Put it another way, if Le Tour de Langkawi had been a well tended flock prized by all, it was rapidly turning into one which was wandering aimlessly over the hillside in the face of a gathering storm. Fortunately someone decided to step in before it was too late, gather the flock, and restore order.


Young fans cheer the racers as they pass.   Photo c. Mark Sharon

Bike races are only as good as the support they get. Fortunately the Tour de Langkawi has received the strongest support from the most important, yet surprising, quarter - the Malaysian Government. Why surprising you ask? The answer is very much tied up with the event’s creator former Prime Minister of Malaysia Mahathir bin Mohamad. The race was created under the patronage of Tun Dr. Mahathir bin Mohamad. The former Prime Minister chose Langkawi, one of his favourite places (he has a holiday home here), as the race start point for the first edition in 1996, and the race was given its name.

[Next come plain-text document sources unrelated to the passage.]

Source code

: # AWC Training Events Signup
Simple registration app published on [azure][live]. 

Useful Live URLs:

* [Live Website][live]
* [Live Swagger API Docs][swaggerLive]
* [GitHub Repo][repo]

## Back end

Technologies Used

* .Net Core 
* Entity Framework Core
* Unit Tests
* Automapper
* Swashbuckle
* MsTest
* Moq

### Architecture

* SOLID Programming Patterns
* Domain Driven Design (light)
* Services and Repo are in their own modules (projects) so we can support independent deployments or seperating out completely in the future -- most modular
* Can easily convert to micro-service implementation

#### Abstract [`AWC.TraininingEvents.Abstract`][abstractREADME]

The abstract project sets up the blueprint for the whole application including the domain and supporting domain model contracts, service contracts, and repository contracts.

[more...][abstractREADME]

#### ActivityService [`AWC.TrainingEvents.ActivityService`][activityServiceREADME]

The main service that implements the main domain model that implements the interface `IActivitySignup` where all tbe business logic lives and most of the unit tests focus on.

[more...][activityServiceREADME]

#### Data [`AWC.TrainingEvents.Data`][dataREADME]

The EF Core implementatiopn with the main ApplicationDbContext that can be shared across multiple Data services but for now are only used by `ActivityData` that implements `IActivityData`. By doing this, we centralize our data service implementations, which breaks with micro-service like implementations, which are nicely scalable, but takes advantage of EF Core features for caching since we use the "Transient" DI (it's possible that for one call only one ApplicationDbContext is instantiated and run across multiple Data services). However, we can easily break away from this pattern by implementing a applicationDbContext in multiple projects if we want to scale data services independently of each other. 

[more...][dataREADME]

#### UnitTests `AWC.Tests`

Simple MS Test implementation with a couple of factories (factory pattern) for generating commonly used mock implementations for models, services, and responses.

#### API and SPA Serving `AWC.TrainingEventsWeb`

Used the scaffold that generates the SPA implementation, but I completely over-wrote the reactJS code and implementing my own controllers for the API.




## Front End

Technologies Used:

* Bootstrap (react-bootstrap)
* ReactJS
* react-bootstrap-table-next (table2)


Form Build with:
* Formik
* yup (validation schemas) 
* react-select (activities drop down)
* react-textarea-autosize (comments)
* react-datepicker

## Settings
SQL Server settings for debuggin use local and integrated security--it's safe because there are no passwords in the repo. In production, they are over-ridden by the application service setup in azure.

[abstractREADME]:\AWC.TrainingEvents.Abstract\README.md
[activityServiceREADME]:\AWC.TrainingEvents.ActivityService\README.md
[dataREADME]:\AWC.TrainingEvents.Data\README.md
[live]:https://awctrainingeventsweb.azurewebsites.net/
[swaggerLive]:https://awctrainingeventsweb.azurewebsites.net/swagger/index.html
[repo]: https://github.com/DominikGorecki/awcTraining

With the Prime Minister’s retirement in 2003 there was an understandable concern that the race would eventually retire with him, starved of patronage. The last couple of years might have convinced some this was true.


Race patron Prime Minister Dato' Seri Badawi.  Photo c. Mark Sharon

However, to solve the financial crisis the Malaysian Government has stepped in with a rescue package of some several million ringgit giving an unequivocal signal that it wants the race to endure. A clearer signal still is the fact that the current Prime Minister, Dato' Seri Abdullah bin Haji Ahmad Badawi, is now the race patron.

On the organisational front, the biggest news of the 2007 edition has been the reinstatement of the Alan Rushton’s Events Group which had been responsible for the technical organisation of the race from 1998 to 2005, and was a casualty of the financial issues.


Alan Rushton and rider                Photo c. Mark Sharon

The move suggests that the idea is to effectively restore the race to its pre-2005 state and move on in a way which will encourage a collective amnesia about the last couple of years. Starting the race in Langkawi is just one way of saying “we are back in business”.


Kuala Lampur on wet streets the final day.  Photo c. Mark Sharon

A race like no other:
So what of this year’s race? For all the right reasons the Tour de Langkawi is not like any other race. The back-drop alone sets it apart. From white sand beaches to tropical rain forests, from houses on stilts to gleaming skyscrapers, crowded Chinese markets, to pleasure palaces on mountain tops, no two days in the saddle look the same. For riders it is like racing through the gigantic set of a television travel programme.

There is also the reception the race receives from spectators. In a country where the most popular form of two wheels is arguably a Honda “kapchai” (Malaysian slang for moped) the peloton is received like members of Take That (or their South-East Asian equivalent). Crowds throng the roadside, augmented by the populations of schools let out of class for the passing of the race, neatness in uniform of the latter in stark contrast to their wild screaming as the race rockets past.


Barloworld rider on the ubiquitous kapchai

And where else in the world is a major bike race greeted with elephants and boa constrictors, or escorted out of town by a hundred and one rickshaws?

Notwithstanding all this beautiful scenery and public adulation, before the riders can enjoy a beer in the bars and clubs of Kuala Lumpur there is still a little matter of surviving 10 days in tropical heat and humidity, across terrain which can be just as punishing as any found in Europe.


Young fans cheer on the riders as they pass in a blur.